Task directions:
Copy the result of filtering the entries below for lines that include the string "kérdést".

-------------------------

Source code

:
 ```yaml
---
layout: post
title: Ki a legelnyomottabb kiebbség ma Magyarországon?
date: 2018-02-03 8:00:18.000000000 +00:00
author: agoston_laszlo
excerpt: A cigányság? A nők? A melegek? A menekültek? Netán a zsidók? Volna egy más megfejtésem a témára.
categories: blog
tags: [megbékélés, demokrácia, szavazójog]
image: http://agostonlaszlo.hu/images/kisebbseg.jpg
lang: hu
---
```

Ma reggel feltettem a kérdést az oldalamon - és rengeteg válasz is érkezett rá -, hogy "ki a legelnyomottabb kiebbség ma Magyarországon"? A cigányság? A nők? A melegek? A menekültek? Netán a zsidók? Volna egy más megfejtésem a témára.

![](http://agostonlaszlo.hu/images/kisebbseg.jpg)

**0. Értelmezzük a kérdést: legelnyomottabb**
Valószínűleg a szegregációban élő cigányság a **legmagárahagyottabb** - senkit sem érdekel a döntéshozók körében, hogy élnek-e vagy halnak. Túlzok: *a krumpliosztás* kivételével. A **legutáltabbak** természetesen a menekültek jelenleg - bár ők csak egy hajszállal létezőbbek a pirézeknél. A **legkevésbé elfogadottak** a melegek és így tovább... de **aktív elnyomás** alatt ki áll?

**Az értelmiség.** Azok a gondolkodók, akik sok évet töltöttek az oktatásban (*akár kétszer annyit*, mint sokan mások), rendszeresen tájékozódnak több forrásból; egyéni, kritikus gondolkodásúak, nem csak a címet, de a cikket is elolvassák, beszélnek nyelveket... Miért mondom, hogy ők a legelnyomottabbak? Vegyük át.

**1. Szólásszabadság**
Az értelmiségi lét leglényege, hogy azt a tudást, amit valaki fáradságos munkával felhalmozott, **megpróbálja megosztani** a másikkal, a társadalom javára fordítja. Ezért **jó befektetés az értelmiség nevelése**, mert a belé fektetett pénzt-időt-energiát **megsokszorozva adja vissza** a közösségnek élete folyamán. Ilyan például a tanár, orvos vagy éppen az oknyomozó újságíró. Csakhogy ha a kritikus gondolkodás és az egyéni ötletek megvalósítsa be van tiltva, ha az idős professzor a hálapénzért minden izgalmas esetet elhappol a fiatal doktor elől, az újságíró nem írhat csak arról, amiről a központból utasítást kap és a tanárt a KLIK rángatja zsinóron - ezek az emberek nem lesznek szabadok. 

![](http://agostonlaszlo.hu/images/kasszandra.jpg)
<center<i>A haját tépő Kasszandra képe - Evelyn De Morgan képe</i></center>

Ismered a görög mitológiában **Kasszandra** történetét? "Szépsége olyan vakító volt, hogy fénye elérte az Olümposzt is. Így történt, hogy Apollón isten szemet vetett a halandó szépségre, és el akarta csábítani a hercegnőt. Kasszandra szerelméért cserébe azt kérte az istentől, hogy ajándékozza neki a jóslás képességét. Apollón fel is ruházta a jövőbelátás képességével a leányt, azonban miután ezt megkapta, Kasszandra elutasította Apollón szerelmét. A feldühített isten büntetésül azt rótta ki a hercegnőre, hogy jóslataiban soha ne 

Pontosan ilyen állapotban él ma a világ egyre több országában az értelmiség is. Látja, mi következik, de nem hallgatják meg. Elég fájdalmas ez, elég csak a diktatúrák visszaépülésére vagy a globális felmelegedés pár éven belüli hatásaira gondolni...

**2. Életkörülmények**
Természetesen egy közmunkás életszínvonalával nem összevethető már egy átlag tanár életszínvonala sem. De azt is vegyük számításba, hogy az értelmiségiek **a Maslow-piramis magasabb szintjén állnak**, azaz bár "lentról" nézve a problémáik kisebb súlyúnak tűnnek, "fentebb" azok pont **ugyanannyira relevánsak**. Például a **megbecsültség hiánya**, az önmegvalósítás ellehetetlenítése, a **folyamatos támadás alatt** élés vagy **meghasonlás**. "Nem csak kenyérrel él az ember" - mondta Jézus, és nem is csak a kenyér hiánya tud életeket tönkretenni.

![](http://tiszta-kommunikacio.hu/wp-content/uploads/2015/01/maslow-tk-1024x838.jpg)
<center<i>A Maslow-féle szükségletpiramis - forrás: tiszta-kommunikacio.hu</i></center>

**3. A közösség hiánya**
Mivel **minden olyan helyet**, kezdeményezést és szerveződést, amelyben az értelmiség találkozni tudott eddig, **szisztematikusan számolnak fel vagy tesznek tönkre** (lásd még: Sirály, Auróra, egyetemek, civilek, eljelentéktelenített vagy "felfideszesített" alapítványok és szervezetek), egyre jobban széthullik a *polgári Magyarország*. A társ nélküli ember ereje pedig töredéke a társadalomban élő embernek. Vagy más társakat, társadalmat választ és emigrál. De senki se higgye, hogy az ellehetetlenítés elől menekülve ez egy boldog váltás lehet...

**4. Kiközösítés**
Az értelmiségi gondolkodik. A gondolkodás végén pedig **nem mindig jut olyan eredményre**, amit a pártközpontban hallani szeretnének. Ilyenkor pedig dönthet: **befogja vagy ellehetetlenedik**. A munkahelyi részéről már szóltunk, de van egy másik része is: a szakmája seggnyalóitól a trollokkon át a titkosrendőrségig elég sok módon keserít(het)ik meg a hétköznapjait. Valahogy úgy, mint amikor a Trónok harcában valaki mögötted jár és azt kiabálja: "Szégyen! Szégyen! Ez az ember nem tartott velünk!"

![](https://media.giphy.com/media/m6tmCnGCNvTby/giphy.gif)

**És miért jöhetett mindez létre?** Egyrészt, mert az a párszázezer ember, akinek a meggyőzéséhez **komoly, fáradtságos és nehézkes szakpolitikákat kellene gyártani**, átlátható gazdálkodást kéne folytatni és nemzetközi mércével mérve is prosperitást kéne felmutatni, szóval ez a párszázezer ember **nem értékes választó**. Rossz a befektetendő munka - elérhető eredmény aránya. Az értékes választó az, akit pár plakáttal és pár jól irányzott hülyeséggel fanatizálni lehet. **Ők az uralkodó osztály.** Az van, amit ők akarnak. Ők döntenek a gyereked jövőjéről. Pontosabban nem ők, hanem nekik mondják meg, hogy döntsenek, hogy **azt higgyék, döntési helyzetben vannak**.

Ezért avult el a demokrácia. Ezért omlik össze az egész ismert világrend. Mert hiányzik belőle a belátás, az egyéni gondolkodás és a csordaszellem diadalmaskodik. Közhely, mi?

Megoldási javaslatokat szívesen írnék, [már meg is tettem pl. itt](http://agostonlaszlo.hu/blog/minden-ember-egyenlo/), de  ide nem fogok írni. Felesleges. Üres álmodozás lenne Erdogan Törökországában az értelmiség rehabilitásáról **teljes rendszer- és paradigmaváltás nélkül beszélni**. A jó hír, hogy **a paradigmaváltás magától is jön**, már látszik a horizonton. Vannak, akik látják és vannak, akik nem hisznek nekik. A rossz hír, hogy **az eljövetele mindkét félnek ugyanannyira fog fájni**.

-------------------------

Response:
Ma reggel feltettem a kérdést az oldalamon - és rengeteg válasz is érkezett rá -, hogy "ki a legelnyomottabb kiebbség ma Magyarországon"? A cigányság? A nők? A melegek? A menekültek? Netán a zsidók? Volna egy más megfejtésem a témára.
**0. Értelmezzük a kérdést: legelnyomottabb**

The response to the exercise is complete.